■ Task to complete ■
An exact restatement is required. Cover only the lines of the records from the first through the line with "Use Karma With Jasmine", and skip pictures.

■ Materials provided ■
[Start of section]

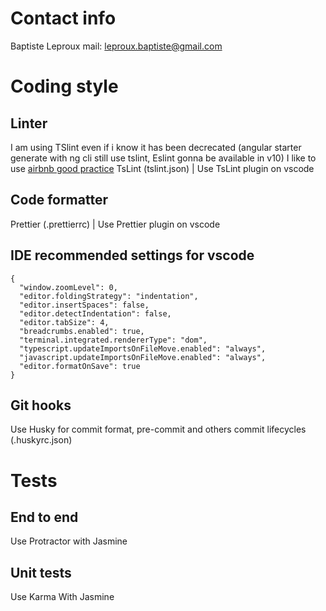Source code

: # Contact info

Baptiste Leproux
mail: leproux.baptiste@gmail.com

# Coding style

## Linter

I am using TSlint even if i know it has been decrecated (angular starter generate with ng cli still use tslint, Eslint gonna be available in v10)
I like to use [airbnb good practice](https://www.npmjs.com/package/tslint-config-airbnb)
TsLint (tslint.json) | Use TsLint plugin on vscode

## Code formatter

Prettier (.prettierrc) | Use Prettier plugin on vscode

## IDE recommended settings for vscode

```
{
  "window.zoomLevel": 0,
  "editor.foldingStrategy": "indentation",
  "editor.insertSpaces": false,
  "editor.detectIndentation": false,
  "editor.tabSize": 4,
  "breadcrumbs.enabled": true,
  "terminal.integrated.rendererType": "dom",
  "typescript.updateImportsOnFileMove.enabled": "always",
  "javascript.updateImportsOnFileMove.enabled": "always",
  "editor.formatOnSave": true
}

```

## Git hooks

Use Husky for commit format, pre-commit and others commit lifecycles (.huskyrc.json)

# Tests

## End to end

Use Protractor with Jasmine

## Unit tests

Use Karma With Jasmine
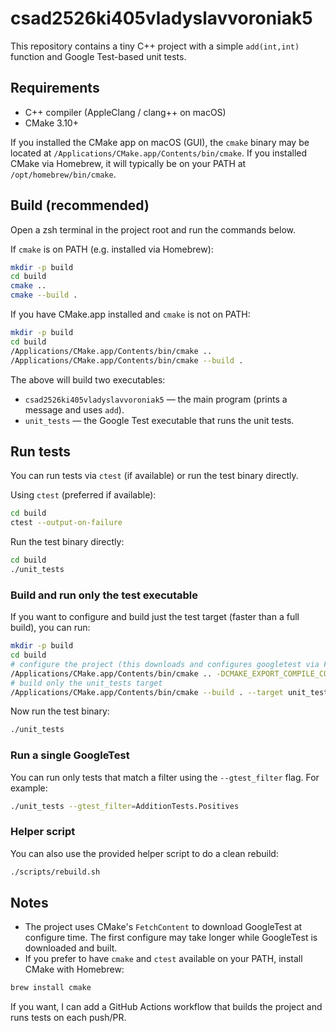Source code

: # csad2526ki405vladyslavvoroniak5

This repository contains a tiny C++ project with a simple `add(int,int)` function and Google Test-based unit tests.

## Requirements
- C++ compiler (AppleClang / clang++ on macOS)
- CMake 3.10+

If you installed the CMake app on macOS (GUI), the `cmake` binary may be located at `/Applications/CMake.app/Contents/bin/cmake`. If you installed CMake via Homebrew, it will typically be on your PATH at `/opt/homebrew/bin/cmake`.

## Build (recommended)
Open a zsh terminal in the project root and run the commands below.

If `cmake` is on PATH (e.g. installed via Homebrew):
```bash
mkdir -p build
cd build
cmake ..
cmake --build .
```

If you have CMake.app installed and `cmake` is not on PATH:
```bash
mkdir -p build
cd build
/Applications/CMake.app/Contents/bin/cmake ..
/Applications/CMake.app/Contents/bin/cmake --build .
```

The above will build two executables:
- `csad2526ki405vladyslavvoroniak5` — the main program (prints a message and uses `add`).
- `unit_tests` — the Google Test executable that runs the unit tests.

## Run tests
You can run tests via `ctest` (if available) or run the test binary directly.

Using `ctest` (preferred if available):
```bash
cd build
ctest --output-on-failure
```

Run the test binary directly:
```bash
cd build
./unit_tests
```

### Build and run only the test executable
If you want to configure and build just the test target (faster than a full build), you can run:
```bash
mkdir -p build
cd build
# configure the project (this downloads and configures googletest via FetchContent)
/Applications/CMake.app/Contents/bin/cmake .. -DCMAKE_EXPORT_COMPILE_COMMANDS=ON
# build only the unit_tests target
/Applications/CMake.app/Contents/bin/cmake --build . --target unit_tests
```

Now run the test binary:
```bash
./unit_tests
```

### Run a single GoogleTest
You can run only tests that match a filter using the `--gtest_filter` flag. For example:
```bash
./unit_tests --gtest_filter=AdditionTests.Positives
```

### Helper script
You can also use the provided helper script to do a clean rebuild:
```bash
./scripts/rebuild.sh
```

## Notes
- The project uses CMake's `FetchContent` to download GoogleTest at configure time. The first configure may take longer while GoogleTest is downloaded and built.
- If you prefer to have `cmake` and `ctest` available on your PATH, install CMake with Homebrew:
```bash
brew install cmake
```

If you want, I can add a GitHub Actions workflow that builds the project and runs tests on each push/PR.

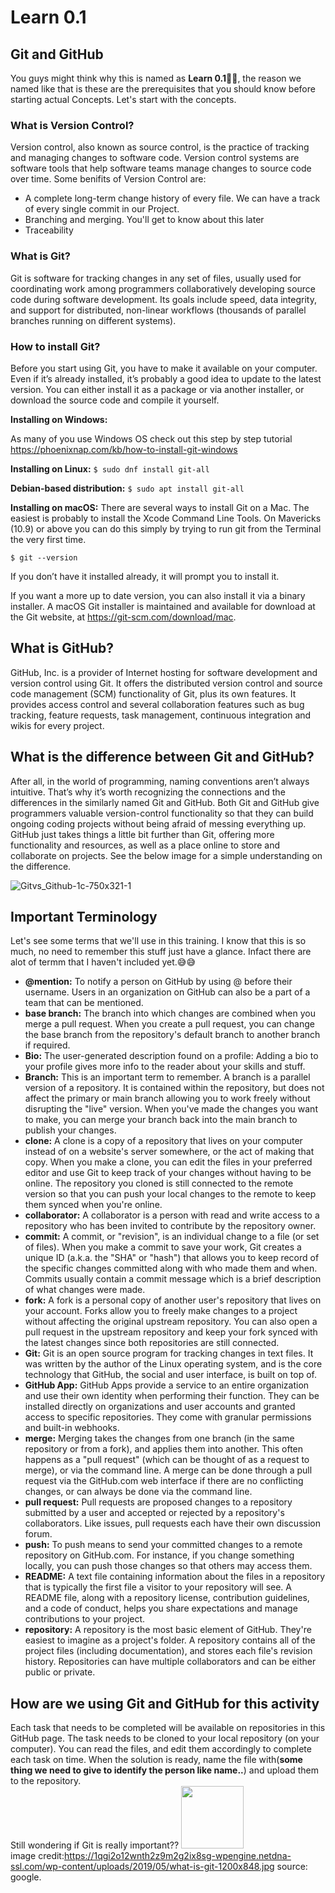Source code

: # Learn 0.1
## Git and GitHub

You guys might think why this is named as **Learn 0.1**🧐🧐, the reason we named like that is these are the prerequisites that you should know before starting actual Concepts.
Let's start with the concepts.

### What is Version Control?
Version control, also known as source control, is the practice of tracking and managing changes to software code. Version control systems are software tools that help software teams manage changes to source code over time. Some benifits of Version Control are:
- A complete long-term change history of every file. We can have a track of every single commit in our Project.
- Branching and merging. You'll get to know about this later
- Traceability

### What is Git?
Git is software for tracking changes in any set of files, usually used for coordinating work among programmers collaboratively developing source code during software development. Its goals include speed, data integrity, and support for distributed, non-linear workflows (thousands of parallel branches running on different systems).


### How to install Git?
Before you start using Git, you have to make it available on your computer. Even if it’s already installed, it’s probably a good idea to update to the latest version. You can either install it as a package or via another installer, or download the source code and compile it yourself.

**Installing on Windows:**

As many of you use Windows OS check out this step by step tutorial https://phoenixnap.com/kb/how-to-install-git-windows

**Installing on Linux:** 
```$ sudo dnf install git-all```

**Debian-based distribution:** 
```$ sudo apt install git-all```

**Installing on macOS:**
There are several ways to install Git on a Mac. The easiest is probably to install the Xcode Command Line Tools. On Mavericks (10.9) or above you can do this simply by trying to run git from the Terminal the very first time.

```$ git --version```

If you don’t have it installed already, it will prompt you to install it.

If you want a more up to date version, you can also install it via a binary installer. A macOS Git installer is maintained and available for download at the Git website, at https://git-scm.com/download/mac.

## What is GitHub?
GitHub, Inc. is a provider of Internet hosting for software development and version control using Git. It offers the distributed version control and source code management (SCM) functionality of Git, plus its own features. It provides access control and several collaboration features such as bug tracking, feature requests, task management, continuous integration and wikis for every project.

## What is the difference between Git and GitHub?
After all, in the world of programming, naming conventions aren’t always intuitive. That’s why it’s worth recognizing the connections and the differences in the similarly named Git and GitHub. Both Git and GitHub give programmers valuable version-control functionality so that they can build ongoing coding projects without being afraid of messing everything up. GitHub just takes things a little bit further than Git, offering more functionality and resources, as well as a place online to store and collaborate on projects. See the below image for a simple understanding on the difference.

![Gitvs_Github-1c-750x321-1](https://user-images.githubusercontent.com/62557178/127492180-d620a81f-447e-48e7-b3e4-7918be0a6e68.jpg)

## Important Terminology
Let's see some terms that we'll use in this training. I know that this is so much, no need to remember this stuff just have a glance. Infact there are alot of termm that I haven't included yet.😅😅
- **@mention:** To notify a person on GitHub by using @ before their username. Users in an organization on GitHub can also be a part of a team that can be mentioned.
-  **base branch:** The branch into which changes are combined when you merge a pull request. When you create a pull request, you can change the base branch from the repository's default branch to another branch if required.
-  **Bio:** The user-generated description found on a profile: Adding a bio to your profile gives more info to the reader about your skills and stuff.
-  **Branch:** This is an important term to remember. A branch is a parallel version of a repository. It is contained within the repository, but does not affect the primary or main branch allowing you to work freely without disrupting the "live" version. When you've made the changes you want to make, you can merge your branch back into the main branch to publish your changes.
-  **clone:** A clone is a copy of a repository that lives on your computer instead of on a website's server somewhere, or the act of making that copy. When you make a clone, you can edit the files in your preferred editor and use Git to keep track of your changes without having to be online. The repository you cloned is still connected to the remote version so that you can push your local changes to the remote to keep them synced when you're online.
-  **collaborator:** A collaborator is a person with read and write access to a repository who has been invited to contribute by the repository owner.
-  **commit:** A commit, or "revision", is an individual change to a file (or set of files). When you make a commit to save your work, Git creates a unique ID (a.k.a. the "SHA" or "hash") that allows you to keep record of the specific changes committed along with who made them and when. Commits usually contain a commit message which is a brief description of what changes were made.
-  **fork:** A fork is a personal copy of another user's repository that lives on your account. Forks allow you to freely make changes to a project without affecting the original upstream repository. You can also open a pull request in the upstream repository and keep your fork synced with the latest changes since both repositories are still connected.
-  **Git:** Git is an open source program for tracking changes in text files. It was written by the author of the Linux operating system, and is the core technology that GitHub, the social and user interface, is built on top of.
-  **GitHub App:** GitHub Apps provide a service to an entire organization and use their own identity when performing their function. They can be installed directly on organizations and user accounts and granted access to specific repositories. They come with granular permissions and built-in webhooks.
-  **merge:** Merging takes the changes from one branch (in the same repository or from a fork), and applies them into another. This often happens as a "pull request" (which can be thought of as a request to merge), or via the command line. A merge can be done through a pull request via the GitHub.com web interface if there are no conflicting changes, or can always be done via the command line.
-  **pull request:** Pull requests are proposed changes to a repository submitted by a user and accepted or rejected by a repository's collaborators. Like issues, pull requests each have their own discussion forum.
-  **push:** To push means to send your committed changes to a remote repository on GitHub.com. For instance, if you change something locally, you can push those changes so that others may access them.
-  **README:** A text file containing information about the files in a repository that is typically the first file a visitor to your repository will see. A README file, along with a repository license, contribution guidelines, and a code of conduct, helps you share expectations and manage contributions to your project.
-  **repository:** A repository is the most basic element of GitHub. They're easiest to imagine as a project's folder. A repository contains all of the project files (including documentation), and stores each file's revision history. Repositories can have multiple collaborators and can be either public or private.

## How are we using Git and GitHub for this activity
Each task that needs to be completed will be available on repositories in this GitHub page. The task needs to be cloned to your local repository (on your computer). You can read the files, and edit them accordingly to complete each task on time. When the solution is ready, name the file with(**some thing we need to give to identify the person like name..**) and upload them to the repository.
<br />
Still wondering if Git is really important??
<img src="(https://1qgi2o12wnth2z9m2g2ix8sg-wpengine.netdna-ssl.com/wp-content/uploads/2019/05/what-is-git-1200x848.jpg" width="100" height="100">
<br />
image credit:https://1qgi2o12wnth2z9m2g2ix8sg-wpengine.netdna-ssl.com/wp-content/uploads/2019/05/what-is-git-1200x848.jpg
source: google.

[End of section]

■ Exercise answer ■
Source code

: # Contact info

Baptiste Leproux
mail: leproux.baptiste@gmail.com

# Coding style

## Linter

I am using TSlint even if i know it has been decrecated (angular starter generate with ng cli still use tslint, Eslint gonna be available in v10)
I like to use [airbnb good practice](https://www.npmjs.com/package/tslint-config-airbnb)
TsLint (tslint.json) | Use TsLint plugin on vscode

## Code formatter

Prettier (.prettierrc) | Use Prettier plugin on vscode

## IDE recommended settings for vscode

```
{
  "window.zoomLevel": 0,
  "editor.foldingStrategy": "indentation",
  "editor.insertSpaces": false,
  "editor.detectIndentation": false,
  "editor.tabSize": 4,
  "breadcrumbs.enabled": true,
  "terminal.integrated.rendererType": "dom",
  "typescript.updateImportsOnFileMove.enabled": "always",
  "javascript.updateImportsOnFileMove.enabled": "always",
  "editor.formatOnSave": true
}

```

## Git hooks

Use Husky for commit format, pre-commit and others commit lifecycles (.huskyrc.json)

# Tests

## End to end

Use Protractor with Jasmine

## Unit tests

Use Karma With Jasmine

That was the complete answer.